Last month, foreclosure actions were taken against 143 local properties, giving Santa Fe County the highest foreclosure rate in New Mexico. One of every 452 homes in the county received a foreclosure-related notice.
That was higher than in Sandoval County, where the ratio was one out of every 539 homes, and Bernalillo County, which had a rate of one out of every 551 homes. Statewide, one out of every 894 homes in New Mexico received a foreclosure-related notice.
In October 2010, Santa Fe had 95 foreclosure filings. In October 2009, there were 94 filings. In October 2008, only 12.
The low, thus far, in 2011 was 60 foreclosure-related actions in March.
Bank repossessions, which happen at the end of the foreclosure process, jumped dramatically in September this year, with 123 homes taken over. On average, there were 18 repossessions a month over the rest of 2011.
“The October foreclosure numbers continue to show strong signs that foreclosure activity is coming out of the rain delay we’ve been in for the past year as lenders corrected foreclosure paperwork and processing problems,” said RealtyTrac CEO James Saccacio in a statement on the company’s latest report.
Foreclosure actions slowed in late 2010 with the robo-signing bank scandal, which centered around banks and other mortgage holders mass-producing foreclosure actions with little or no legal oversight.
Locally, several Realtors said the problem could be a lot worse for Santa Fe.

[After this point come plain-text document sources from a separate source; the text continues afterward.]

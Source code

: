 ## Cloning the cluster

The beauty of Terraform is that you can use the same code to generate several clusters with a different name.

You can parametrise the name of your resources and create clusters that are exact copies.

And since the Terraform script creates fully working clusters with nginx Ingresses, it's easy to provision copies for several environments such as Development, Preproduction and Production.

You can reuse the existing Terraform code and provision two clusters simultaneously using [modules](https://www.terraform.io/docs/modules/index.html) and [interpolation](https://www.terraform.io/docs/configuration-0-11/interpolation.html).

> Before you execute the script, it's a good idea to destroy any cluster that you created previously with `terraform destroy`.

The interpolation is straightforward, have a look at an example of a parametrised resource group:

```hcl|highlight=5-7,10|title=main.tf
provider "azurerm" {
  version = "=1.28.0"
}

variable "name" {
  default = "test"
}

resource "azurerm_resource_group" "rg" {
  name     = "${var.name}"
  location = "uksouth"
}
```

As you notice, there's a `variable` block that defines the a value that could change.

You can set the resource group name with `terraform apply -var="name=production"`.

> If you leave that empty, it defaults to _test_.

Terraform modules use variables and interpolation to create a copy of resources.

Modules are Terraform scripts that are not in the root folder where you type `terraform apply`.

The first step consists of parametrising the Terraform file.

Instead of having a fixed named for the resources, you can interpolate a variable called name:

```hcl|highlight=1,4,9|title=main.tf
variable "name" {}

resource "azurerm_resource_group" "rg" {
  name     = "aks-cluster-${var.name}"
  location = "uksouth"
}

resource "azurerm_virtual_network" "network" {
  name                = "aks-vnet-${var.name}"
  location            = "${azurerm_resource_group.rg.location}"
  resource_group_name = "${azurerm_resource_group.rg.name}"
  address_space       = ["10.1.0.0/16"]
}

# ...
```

“Considering the state’s economy, that’s not so bad really,” Realtor Tony Atwell of Sotheby’s said of the statistics.
Santa Fe may be a little worse off compared to other areas of New Mexico, but the situation isn’t as bad as places like California, Florida and Arizona, he added.
JoAnne Vigil Copper, president of the Santa Fe Association of Realtors, speculated that banks are releasing more foreclosures into the market right now.

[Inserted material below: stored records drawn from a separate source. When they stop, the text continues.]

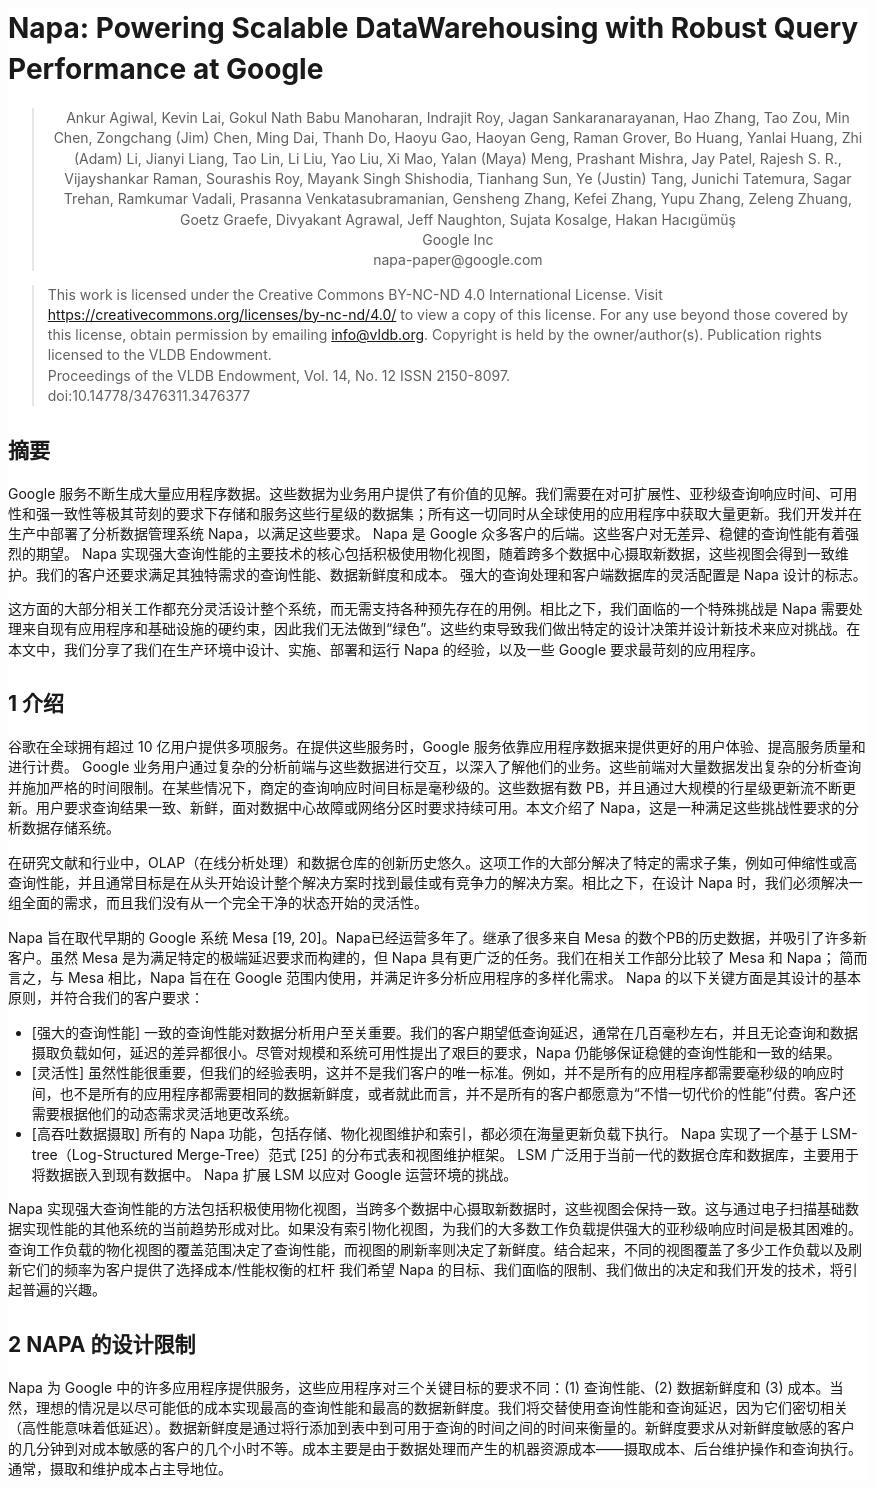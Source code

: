 # Napa: Powering Scalable DataWarehousing with Robust Query Performance at Google

> <center>Ankur Agiwal, Kevin Lai, Gokul Nath Babu Manoharan, Indrajit Roy, Jagan Sankaranarayanan, Hao Zhang, Tao Zou, Min Chen, Zongchang (Jim) Chen, Ming Dai, Thanh Do, Haoyu Gao, Haoyan Geng, Raman Grover, Bo Huang, Yanlai Huang, Zhi (Adam) Li, Jianyi Liang, Tao Lin, Li Liu, Yao Liu, Xi Mao, Yalan (Maya) Meng, Prashant Mishra, Jay Patel, Rajesh S. R., Vijayshankar Raman, Sourashis Roy, Mayank Singh Shishodia, Tianhang Sun, Ye (Justin) Tang, Junichi Tatemura, Sagar Trehan, Ramkumar Vadali, Prasanna Venkatasubramanian, Gensheng Zhang, Kefei Zhang, Yupu Zhang, Zeleng Zhuang, Goetz Graefe, Divyakant Agrawal, Jeff Naughton, Sujata Kosalge, Hakan Hacıgümüş</center>  
> <center>Google Inc</center>  
> <center>napa-paper@google.com</center>  

> This work is licensed under the Creative Commons BY-NC-ND 4.0 International License. Visit https://creativecommons.org/licenses/by-nc-nd/4.0/ to view a copy of this license. For any use beyond those covered by this license, obtain permission by emailing info@vldb.org. Copyright is held by the owner/author(s). Publication rights licensed to the VLDB Endowment.  
> Proceedings of the VLDB Endowment, Vol. 14, No. 12 ISSN 2150-8097.  
> doi:10.14778/3476311.3476377  
 
## 摘要
Google 服务不断生成大量应用程序数据。这些数据为业务用户提供了有价值的见解。我们需要在对可扩展性、亚秒级查询响应时间、可用性和强一致性等极其苛刻的要求下存储和服务这些行星级的数据集；所有这一切同时从全球使用的应用程序中获取大量更新。我们开发并在生产中部署了分析数据管理系统 Napa，以满足这些要求。 Napa 是 Google 众多客户的后端。这些客户对无差异、稳健的查询性能有着强烈的期望。 Napa 实现强大查询性能的主要技术的核心包括积极使用物化视图，随着跨多个数据中心摄取新数据，这些视图会得到一致维护。我们的客户还要求满足其独特需求的查询性能、数据新鲜度和成本。 强大的查询处理和客户端数据库的灵活配置是 Napa 设计的标志。
 
这方面的大部分相关工作都充分灵活设计整个系统，而无需支持各种预先存在的用例。相比之下，我们面临的一个特殊挑战是 Napa 需要处理来自现有应用程序和基础设施的硬约束，因此我们无法做到“绿色”。这些约束导致我们做出特定的设计决策并设计新技术来应对挑战。在本文中，我们分享了我们在生产环境中设计、实施、部署和运行 Napa 的经验，以及一些 Google 要求最苛刻的应用程序。

## 1 介绍
谷歌在全球拥有超过 10 亿用户提供多项服务。在提供这些服务时，Google 服务依靠应用程序数据来提供更好的用户体验、提高服务质量和进行计费。 Google 业务用户通过复杂的分析前端与这些数据进行交互，以深入了解他们的业务。这些前端对大量数据发出复杂的分析查询并施加严格的时间限制。在某些情况下，商定的查询响应时间目标是毫秒级的。这些数据有数 PB，并且通过大规模的行星级更新流不断更新。用户要求查询结果一致、新鲜，面对数据中心故障或网络分区时要求持续可用。本文介绍了 Napa，这是一种满足这些挑战性要求的分析数据存储系统。

在研究文献和行业中，OLAP（在线分析处理）和数据仓库的创新历史悠久。这项工作的大部分解决了特定的需求子集，例如可伸缩性或高查询性能，并且通常目标是在从头开始设计整个解决方案时找到最佳或有竞争力的解决方案。相比之下，在设计 Napa 时，我们必须解决一组全面的需求，而且我们没有从一个完全干净的状态开始的灵活性。

Napa 旨在取代早期的 Google 系统 Mesa [19, 20]。Napa已经运营多年了。继承了很多来自 Mesa 的数个PB的历史数据，并吸引了许多新客户。虽然 Mesa 是为满足特定的极端延迟要求而构建的，但 Napa 具有更广泛的任务。我们在相关工作部分比较了 Mesa 和 Napa； 简而言之，与 Mesa 相比，Napa 旨在在 Google 范围内使用，并满足许多分析应用程序的多样化需求。 Napa 的以下关键方面是其设计的基本原则，并符合我们的客户要求：
* [强大的查询性能] 一致的查询性能对数据分析用户至关重要。我们的客户期望低查询延迟，通常在几百毫秒左右，并且无论查询和数据摄取负载如何，延迟的差异都很小。尽管对规模和系统可用性提出了艰巨的要求，Napa 仍能够保证稳健的查询性能和一致的结果。
* [灵活性] 虽然性能很重要，但我们的经验表明，这并不是我们客户的唯一标准。例如，并不是所有的应用程序都需要毫秒级的响应时间，也不是所有的应用程序都需要相同的数据新鲜度，或者就此而言，并不是所有的客户都愿意为“不惜一切代价的性能”付费。客户还需要根据他们的动态需求灵活地更改系统。
* [高吞吐数据摄取] 所有的 Napa 功能，包括存储、物化视图维护和索引，都必须在海量更新负载下执行。 Napa 实现了一个基于 LSM-tree（Log-Structured Merge-Tree）范式 [25] 的分布式表和视图维护框架。 LSM 广泛用于当前一代的数据仓库和数据库，主要用于将数据嵌入到现有数据中。 Napa 扩展 LSM 以应对 Google 运营环境的挑战。

Napa 实现强大查询性能的方法包括积极使用物化视图，当跨多个数据中心摄取新数据时，这些视图会保持一致。这与通过电子扫描基础数据实现性能的其他系统的当前趋势形成对比。如果没有索引物化视图，为我们的大多数工作负载提供强大的亚秒级响应时间是极其困难的。查询工作负载的物化视图的覆盖范围决定了查询性能，而视图的刷新率则决定了新鲜度。结合起来，不同的视图覆盖了多少工作负载以及刷新它们的频率为客户提供了选择成本/性能权衡的杠杆
我们希望 Napa 的目标、我们面临的限制、我们做出的决定和我们开发的技术，将引起普遍的兴趣。
## 2 NAPA 的设计限制
Napa 为 Google 中的许多应用程序提供服务，这些应用程序对三个关键目标的要求不同：(1) 查询性能、(2) 数据新鲜度和 (3) 成本。当然，理想的情况是以尽可能低的成本实现最高的查询性能和最高的数据新鲜度。我们将交替使用查询性能和查询延迟，因为它们密切相关（高性能意味着低延迟）。数据新鲜度是通过将行添加到表中到可用于查询的时间之间的时间来衡量的。新鲜度要求从对新鲜度敏感的客户的几分钟到对成本敏感的客户的几个小时不等。成本主要是由于数据处理而产生的机器资源成本——摄取成本、后台维护操作和查询执行。通常，摄取和维护成本占主导地位。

“It may just be circumstantial,” she said. “We do know that these foreclosures are coming on the market because banks were holding some back because of the robo signing. It may be just the product of these being released now.”

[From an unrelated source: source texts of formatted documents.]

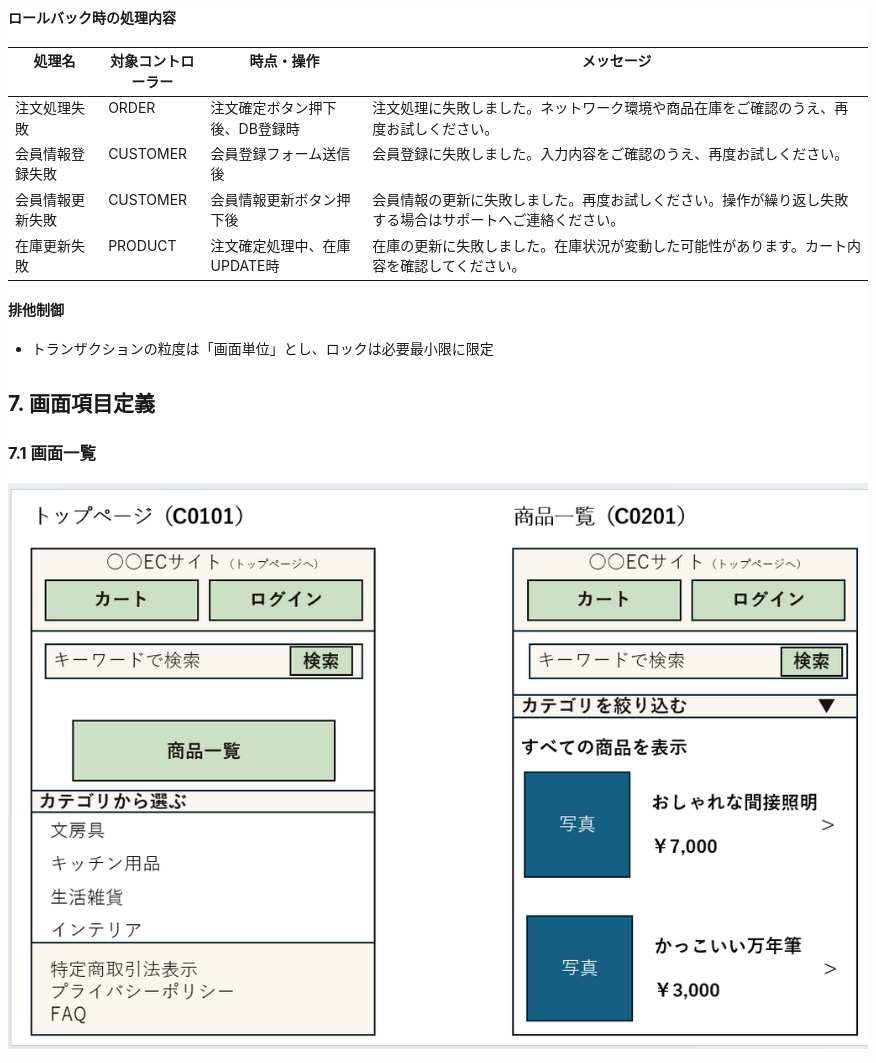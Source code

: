 
#### ロールバック時の処理内容

| 処理名      | 対象コントローラー | 時点・操作             | メッセージ                                                |
| -------- | --------- | ----------------- | ---------------------------------------------------- |
| 注文処理失敗   | ORDER     | 注文確定ボタン押下後、DB登録時  | 注文処理に失敗しました。ネットワーク環境や商品在庫をご確認のうえ、再度お試しください。          |
| 会員情報登録失敗 | CUSTOMER  | 会員登録フォーム送信後       | 会員登録に失敗しました。入力内容をご確認のうえ、再度お試しください。                   |
| 会員情報更新失敗 | CUSTOMER  | 会員情報更新ボタン押下後      | 会員情報の更新に失敗しました。再度お試しください。操作が繰り返し失敗する場合はサポートへご連絡ください。 |
| 在庫更新失敗   | PRODUCT   | 注文確定処理中、在庫UPDATE時 | 在庫の更新に失敗しました。在庫状況が変動した可能性があります。カート内容を確認してください。       |


#### 排他制御

- トランザクションの粒度は「画面単位」とし、ロックは必要最小限に限定

## 7. 画面項目定義
### 7.1 画面一覧
![](画面UI/C0101C0201.png)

People on both the high and low ends of the home building spectrum may have overextended themselves, Vigil Coppler added.
Peter Kahn, a Realtor with Santa Fe Properties who has experience with distressed properties, said the problem varies across the city’s neighborhoods.
Most of Santa Fe’s east side is stable right now, he said. The Aldea area had a relatively large number of bank-owned properties about a year ago, but “they’re all gone mostly,” he said. South Santa Fe properties valued at under $250,000 have been hit hard, and there are also nearly a dozen distressed properties in the upscale Las Campanas subdivision, Kahn said.